The aim of my project was fostering a reflective dialogue about the experiences and challenges of involving participants in arts-based participatory qualitative research, and as we were based in different countries, we organised a workshop to take place online, to discuss our memories. By sending them a document with instructions and prompts, I asked colleagues to write a text in advance about a memory of an experience that was significant for them in relation to engaging participants for research, describing in detail how things went. Something happened that I did not expect: one colleague contributed a memory that was clearly off topic. His text was a passionate account about being a newcomer, wanting to find friends, joining an amateur football team and thinking very carefully about what to wear for the first match. To my surprise, this off topic narrative nevertheless contributed to nourish the group discussion and collective reflection on vulnerability and emotion, as two characteristic components of fieldwork.
This peculiar situation, which at first made me fear embarrassment among the participants and then it turned out to be a beneficial thing for the project, inspired me to create a zine as a creative, non-traditional technique of storytelling about the life of a collective memory work project. The paper zine is called ‘Off Topic’ and is made in a folded format that allows it to be read either as an open sheet or folded into a small booklet, touching on certain aspects of doing collective memory work such as (a) the messiness of recalling memories from a variety of experiences; (b) the power of the unexpected in a collaborative and reflective process; (c) the potential of the approach for exploring feelings and emotions.

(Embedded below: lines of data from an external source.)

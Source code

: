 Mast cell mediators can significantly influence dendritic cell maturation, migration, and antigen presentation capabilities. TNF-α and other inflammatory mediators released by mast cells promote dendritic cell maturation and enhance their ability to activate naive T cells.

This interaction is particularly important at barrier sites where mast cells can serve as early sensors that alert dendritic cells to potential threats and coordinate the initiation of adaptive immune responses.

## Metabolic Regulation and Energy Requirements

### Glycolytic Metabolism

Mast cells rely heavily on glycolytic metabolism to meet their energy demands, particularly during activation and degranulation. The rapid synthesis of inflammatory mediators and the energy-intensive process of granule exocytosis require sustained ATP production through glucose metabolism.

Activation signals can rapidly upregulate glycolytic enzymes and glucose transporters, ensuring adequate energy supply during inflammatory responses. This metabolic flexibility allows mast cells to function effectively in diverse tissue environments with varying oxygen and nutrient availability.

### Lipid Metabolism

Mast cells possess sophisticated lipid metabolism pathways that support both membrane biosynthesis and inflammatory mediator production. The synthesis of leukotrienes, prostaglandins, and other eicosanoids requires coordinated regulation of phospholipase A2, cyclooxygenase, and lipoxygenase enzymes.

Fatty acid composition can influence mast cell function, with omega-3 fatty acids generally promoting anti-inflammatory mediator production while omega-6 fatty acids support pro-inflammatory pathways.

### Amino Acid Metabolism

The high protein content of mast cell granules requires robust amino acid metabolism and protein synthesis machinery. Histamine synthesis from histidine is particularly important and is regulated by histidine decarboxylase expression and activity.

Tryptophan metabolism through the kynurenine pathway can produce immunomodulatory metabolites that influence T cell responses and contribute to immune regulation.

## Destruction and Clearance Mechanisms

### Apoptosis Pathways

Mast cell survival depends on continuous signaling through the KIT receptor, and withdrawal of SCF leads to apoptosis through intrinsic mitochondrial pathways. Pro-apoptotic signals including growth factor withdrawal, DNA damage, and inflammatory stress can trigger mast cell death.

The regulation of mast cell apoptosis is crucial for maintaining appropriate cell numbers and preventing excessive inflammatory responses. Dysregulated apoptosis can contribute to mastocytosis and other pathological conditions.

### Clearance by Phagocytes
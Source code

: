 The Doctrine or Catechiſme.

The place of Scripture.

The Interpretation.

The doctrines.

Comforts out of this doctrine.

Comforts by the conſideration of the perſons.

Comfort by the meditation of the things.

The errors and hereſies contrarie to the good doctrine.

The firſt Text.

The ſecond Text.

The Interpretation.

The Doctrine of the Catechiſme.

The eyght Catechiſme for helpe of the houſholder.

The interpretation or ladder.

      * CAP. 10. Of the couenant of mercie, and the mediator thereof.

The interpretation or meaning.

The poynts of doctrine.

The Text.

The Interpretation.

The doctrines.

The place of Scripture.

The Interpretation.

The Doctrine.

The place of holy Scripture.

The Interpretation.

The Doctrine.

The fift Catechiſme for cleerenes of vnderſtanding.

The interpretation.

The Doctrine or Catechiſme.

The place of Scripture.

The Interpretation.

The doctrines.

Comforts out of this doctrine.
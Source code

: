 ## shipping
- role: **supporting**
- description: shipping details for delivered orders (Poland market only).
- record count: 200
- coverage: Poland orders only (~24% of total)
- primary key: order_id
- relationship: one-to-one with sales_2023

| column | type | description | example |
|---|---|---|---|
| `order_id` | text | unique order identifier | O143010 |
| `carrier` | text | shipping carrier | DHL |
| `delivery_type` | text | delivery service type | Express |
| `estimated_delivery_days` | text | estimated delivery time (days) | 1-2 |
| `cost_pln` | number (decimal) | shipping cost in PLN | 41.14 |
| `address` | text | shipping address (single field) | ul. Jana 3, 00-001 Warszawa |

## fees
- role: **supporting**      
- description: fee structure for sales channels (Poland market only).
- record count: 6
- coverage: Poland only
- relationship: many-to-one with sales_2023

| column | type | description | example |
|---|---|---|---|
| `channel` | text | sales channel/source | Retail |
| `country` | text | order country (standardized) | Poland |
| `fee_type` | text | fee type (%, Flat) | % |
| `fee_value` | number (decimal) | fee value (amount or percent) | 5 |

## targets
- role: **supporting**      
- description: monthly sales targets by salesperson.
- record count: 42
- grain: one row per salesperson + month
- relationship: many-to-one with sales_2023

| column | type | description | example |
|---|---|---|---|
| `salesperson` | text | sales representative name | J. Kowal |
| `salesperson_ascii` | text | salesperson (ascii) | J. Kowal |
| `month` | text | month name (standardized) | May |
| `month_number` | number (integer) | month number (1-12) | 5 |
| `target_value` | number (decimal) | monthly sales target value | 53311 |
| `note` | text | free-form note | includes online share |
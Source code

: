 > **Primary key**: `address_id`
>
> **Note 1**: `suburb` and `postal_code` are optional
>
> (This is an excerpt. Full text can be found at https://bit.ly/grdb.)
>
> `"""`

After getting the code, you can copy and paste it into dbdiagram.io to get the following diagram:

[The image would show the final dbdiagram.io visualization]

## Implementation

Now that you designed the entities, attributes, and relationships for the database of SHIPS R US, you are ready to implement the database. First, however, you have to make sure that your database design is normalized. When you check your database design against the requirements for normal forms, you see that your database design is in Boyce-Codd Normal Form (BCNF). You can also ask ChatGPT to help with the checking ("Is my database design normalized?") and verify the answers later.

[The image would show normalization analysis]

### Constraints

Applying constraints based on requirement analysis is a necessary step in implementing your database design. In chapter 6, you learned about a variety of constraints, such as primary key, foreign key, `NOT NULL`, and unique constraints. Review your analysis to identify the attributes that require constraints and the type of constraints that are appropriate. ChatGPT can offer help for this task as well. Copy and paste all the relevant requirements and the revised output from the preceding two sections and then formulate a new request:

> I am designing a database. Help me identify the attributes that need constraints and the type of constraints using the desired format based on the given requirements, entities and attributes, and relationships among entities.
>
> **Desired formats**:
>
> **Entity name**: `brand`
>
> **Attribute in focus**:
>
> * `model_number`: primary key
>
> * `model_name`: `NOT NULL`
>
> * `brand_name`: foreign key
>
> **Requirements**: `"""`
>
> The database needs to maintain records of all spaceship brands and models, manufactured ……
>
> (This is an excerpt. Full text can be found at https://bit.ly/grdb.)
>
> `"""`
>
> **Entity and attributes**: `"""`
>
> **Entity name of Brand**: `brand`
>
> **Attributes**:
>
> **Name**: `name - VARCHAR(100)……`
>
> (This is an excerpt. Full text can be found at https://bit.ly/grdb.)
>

In the first part of the session, I present my zine and give space for a discussion on the issues it contains. The second part features the distribution of blank folding templates to the audience with a kit of advice and food for thought, to encourage participants to create during the session their own zine about distinctive and compelling aspects of their experiences with collective memory work. At the end, there will be a moment to gather the impressions of audience on their approach to the use of this method of storytelling and presentation. My contribution aims overall to offer and share insights for reflexivity about a collective memory work project.